TRY IT:
Pictures stay out of the output. Return exactly the lines below from the one with "少し貯まったお金は小まめに繰" down to the one with "for user-defined projects.", both included, and nothing more.

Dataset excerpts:
__________________________________________________
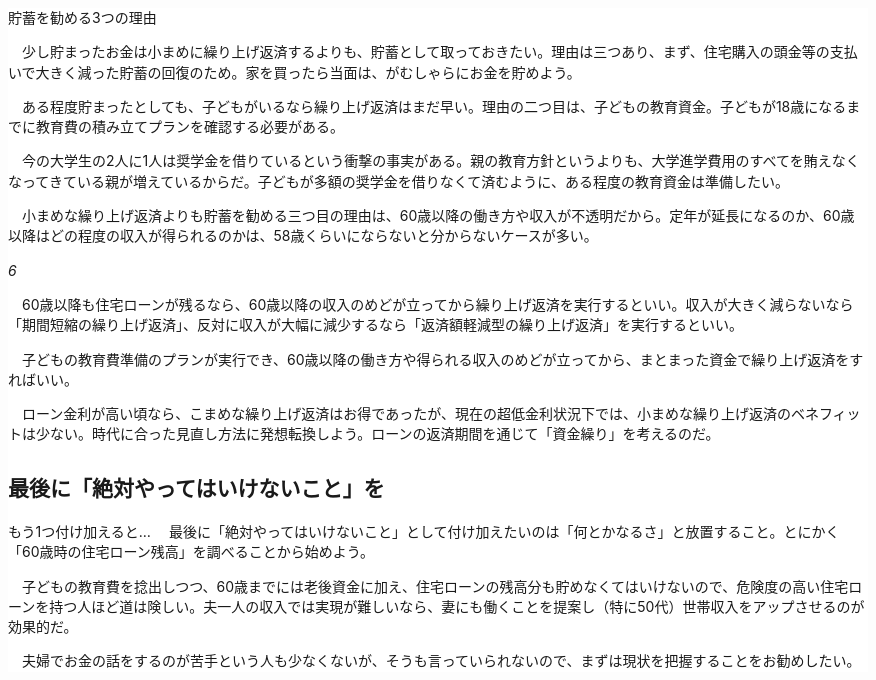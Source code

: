 貯蓄を勧める3つの理由

　少し貯まったお金は小まめに繰り上げ返済するよりも、貯蓄として取っておきたい。理由は三つあり、まず、住宅購入の頭金等の支払いで大きく減った貯蓄の回復のため。家を買ったら当面は、がむしゃらにお金を貯めよう。

　ある程度貯まったとしても、子どもがいるなら繰り上げ返済はまだ早い。理由の二つ目は、子どもの教育資金。子どもが18歳になるまでに教育費の積み立てプランを確認する必要がある。

　今の大学生の2人に1人は奨学金を借りているという衝撃の事実がある。親の教育方針というよりも、大学進学費用のすべてを賄えなくなってきている親が増えているからだ。子どもが多額の奨学金を借りなくて済むように、ある程度の教育資金は準備したい。

　小まめな繰り上げ返済よりも貯蓄を勧める三つ目の理由は、60歳以降の働き方や収入が不透明だから。定年が延長になるのか、60歳以降はどの程度の収入が得られるのかは、58歳くらいにならないと分からないケースが多い。

*6*

　60歳以降も住宅ローンが残るなら、60歳以降の収入のめどが立ってから繰り上げ返済を実行するといい。収入が大きく減らないなら「期間短縮の繰り上げ返済」、反対に収入が大幅に減少するなら「返済額軽減型の繰り上げ返済」を実行するといい。

　子どもの教育費準備のプランが実行でき、60歳以降の働き方や得られる収入のめどが立ってから、まとまった資金で繰り上げ返済をすればいい。

　ローン金利が高い頃なら、こまめな繰り上げ返済はお得であったが、現在の超低金利状況下では、小まめな繰り上げ返済のベネフィットは少ない。時代に合った見直し方法に発想転換しよう。ローンの返済期間を通じて「資金繰り」を考えるのだ。

## 最後に「絶対やってはいけないこと」を

もう1つ付け加えると…
　最後に「絶対やってはいけないこと」として付け加えたいのは「何とかなるさ」と放置すること。とにかく「60歳時の住宅ローン残高」を調べることから始めよう。

　子どもの教育費を捻出しつつ、60歳までには老後資金に加え、住宅ローンの残高分も貯めなくてはいけないので、危険度の高い住宅ローンを持つ人ほど道は険しい。夫一人の収入では実現が難しいなら、妻にも働くことを提案し（特に50代）世帯収入をアップさせるのが効果的だ。

　夫婦でお金の話をするのが苦手という人も少なくないが、そうも言っていられないので、まずは現状を把握することをお勧めしたい。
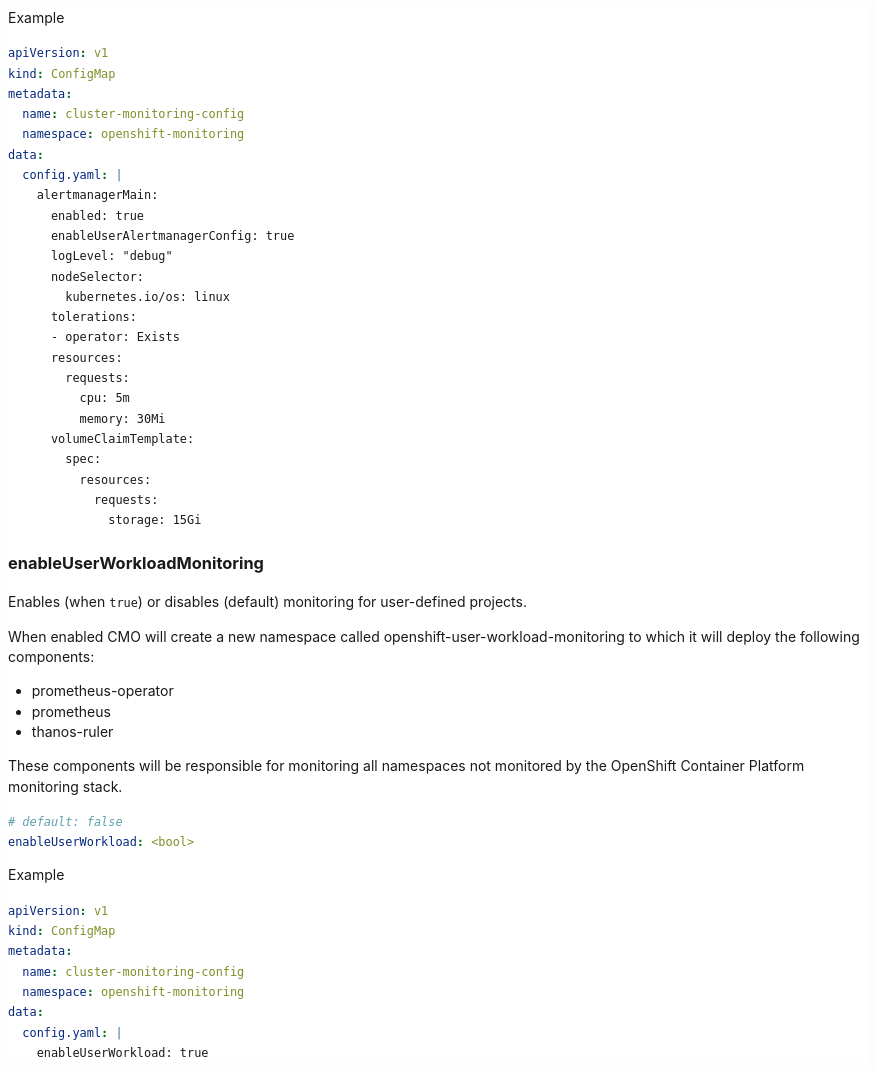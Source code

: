 Example

```yaml
apiVersion: v1
kind: ConfigMap
metadata:
  name: cluster-monitoring-config
  namespace: openshift-monitoring
data:
  config.yaml: |
    alertmanagerMain:
      enabled: true
      enableUserAlertmanagerConfig: true
      logLevel: "debug"
      nodeSelector:
        kubernetes.io/os: linux
      tolerations:
      - operator: Exists
      resources:
        requests:
          cpu: 5m
          memory: 30Mi
      volumeClaimTemplate:
        spec:
          resources:
            requests:
              storage: 15Gi
```

### enableUserWorkloadMonitoring

Enables (when `true`) or disables (default) monitoring for user-defined projects.

When enabled CMO will create a new namespace called openshift-user-workload-monitoring to which it will deploy the following components:

- prometheus-operator
- prometheus
- thanos-ruler

These components will be responsible for monitoring all namespaces not monitored by the OpenShift Container Platform monitoring stack.

```yaml
# default: false
enableUserWorkload: <bool>
```

Example

```yaml
apiVersion: v1
kind: ConfigMap
metadata:
  name: cluster-monitoring-config
  namespace: openshift-monitoring
data:
  config.yaml: |
    enableUserWorkload: true
```
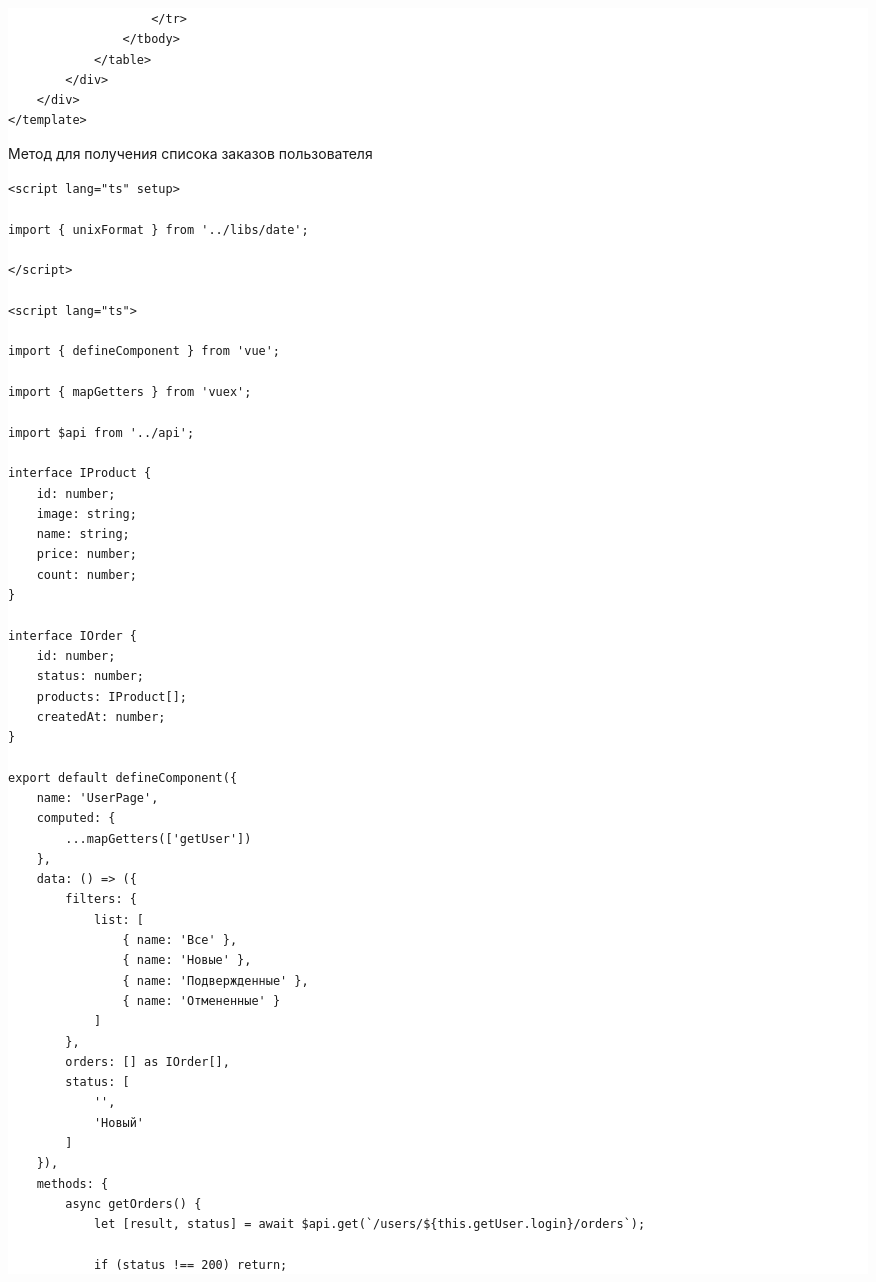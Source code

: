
 ```vue
                    </tr>
                </tbody>
            </table>
        </div>
    </div>
</template>
```

Метод для получения списока заказов пользователя
```vue
<script lang="ts" setup>

import { unixFormat } from '../libs/date';

</script>

<script lang="ts">

import { defineComponent } from 'vue';

import { mapGetters } from 'vuex';

import $api from '../api';

interface IProduct {
    id: number;
    image: string;
    name: string;
    price: number;
    count: number;
}

interface IOrder {
    id: number;
    status: number;
    products: IProduct[];
    createdAt: number;
}

export default defineComponent({
    name: 'UserPage',
    computed: {
        ...mapGetters(['getUser'])
    },
    data: () => ({
        filters: {
            list: [
                { name: 'Все' },
                { name: 'Новые' },
                { name: 'Подвержденные' },
                { name: 'Отмененные' }
            ]
        },
        orders: [] as IOrder[],
        status: [
            '',
            'Новый'
        ]
    }),
    methods: {
        async getOrders() {
            let [result, status] = await $api.get(`/users/${this.getUser.login}/orders`);

            if (status !== 200) return;
```
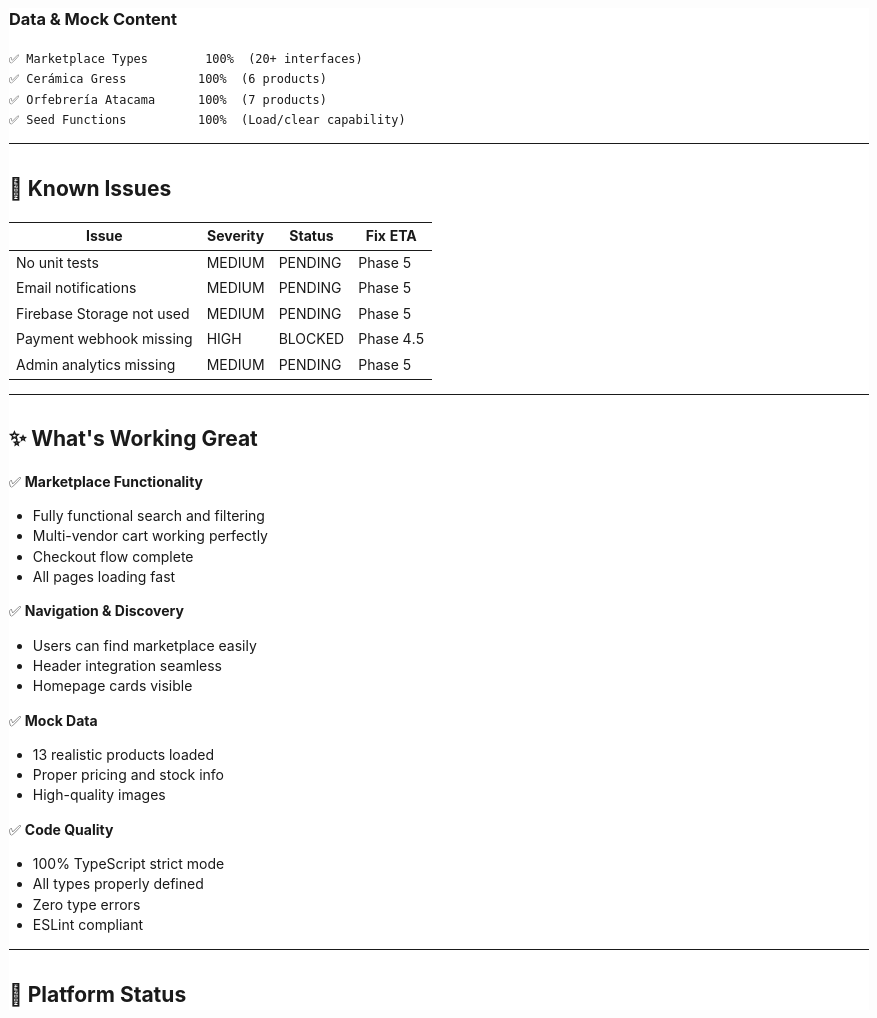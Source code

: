 ### Data & Mock Content

```
✅ Marketplace Types        100%  (20+ interfaces)
✅ Cerámica Gress          100%  (6 products)
✅ Orfebrería Atacama      100%  (7 products)
✅ Seed Functions          100%  (Load/clear capability)
```

---

## 🐛 Known Issues

| Issue | Severity | Status | Fix ETA |
|-------|----------|--------|---------|
| No unit tests | MEDIUM | PENDING | Phase 5 |
| Email notifications | MEDIUM | PENDING | Phase 5 |
| Firebase Storage not used | MEDIUM | PENDING | Phase 5 |
| Payment webhook missing | HIGH | BLOCKED | Phase 4.5 |
| Admin analytics missing | MEDIUM | PENDING | Phase 5 |

---

## ✨ What's Working Great

✅ **Marketplace Functionality**
- Fully functional search and filtering
- Multi-vendor cart working perfectly
- Checkout flow complete
- All pages loading fast

✅ **Navigation & Discovery**
- Users can find marketplace easily
- Header integration seamless
- Homepage cards visible

✅ **Mock Data**
- 13 realistic products loaded
- Proper pricing and stock info
- High-quality images

✅ **Code Quality**
- 100% TypeScript strict mode
- All types properly defined
- Zero type errors
- ESLint compliant

---

## 📱 Platform Status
__________________________________________________
REPLY TO THE TASK:
　少し貯まったお金は小まめに繰り上げ返済するよりも、貯蓄として取っておきたい。理由は三つあり、まず、住宅購入の頭金等の支払いで大きく減った貯蓄の回復のため。家を買ったら当面は、がむしゃらにお金を貯めよう。

　ある程度貯まったとしても、子どもがいるなら繰り上げ返済はまだ早い。理由の二つ目は、子どもの教育資金。子どもが18歳になるまでに教育費の積み立てプランを確認する必要がある。

　今の大学生の2人に1人は奨学金を借りているという衝撃の事実がある。親の教育方針というよりも、大学進学費用のすべてを賄えなくなってきている親が増えているからだ。子どもが多額の奨学金を借りなくて済むように、ある程度の教育資金は準備したい。

　小まめな繰り上げ返済よりも貯蓄を勧める三つ目の理由は、60歳以降の働き方や収入が不透明だから。定年が延長になるのか、60歳以降はどの程度の収入が得られるのかは、58歳くらいにならないと分からないケースが多い。

*6*

　60歳以降も住宅ローンが残るなら、60歳以降の収入のめどが立ってから繰り上げ返済を実行するといい。収入が大きく減らないなら「期間短縮の繰り上げ返済」、反対に収入が大幅に減少するなら「返済額軽減型の繰り上げ返済」を実行するといい。

　子どもの教育費準備のプランが実行でき、60歳以降の働き方や得られる収入のめどが立ってから、まとまった資金で繰り上げ返済をすればいい。

　ローン金利が高い頃なら、こまめな繰り上げ返済はお得であったが、現在の超低金利状況下では、小まめな繰り上げ返済のベネフィットは少ない。時代に合った見直し方法に発想転換しよう。ローンの返済期間を通じて「資金繰り」を考えるのだ。

## 最後に「絶対やってはいけないこと」を

もう1つ付け加えると…
　最後に「絶対やってはいけないこと」として付け加えたいのは「何とかなるさ」と放置すること。とにかく「60歳時の住宅ローン残高」を調べることから始めよう。

　子どもの教育費を捻出しつつ、60歳までには老後資金に加え、住宅ローンの残高分も貯めなくてはいけないので、危険度の高い住宅ローンを持つ人ほど道は険しい。夫一人の収入では実現が難しいなら、妻にも働くことを提案し（特に50代）世帯収入をアップさせるのが効果的だ。

　夫婦でお金の話をするのが苦手という人も少なくないが、そうも言っていられないので、まずは現状を把握することをお勧めしたい。
Source code

: Example

```yaml
apiVersion: v1
kind: ConfigMap
metadata:
  name: cluster-monitoring-config
  namespace: openshift-monitoring
data:
  config.yaml: |
    alertmanagerMain:
      enabled: true
      enableUserAlertmanagerConfig: true
      logLevel: "debug"
      nodeSelector:
        kubernetes.io/os: linux
      tolerations:
      - operator: Exists
      resources:
        requests:
          cpu: 5m
          memory: 30Mi
      volumeClaimTemplate:
        spec:
          resources:
            requests:
              storage: 15Gi
```

### enableUserWorkloadMonitoring

Enables (when `true`) or disables (default) monitoring for user-defined projects.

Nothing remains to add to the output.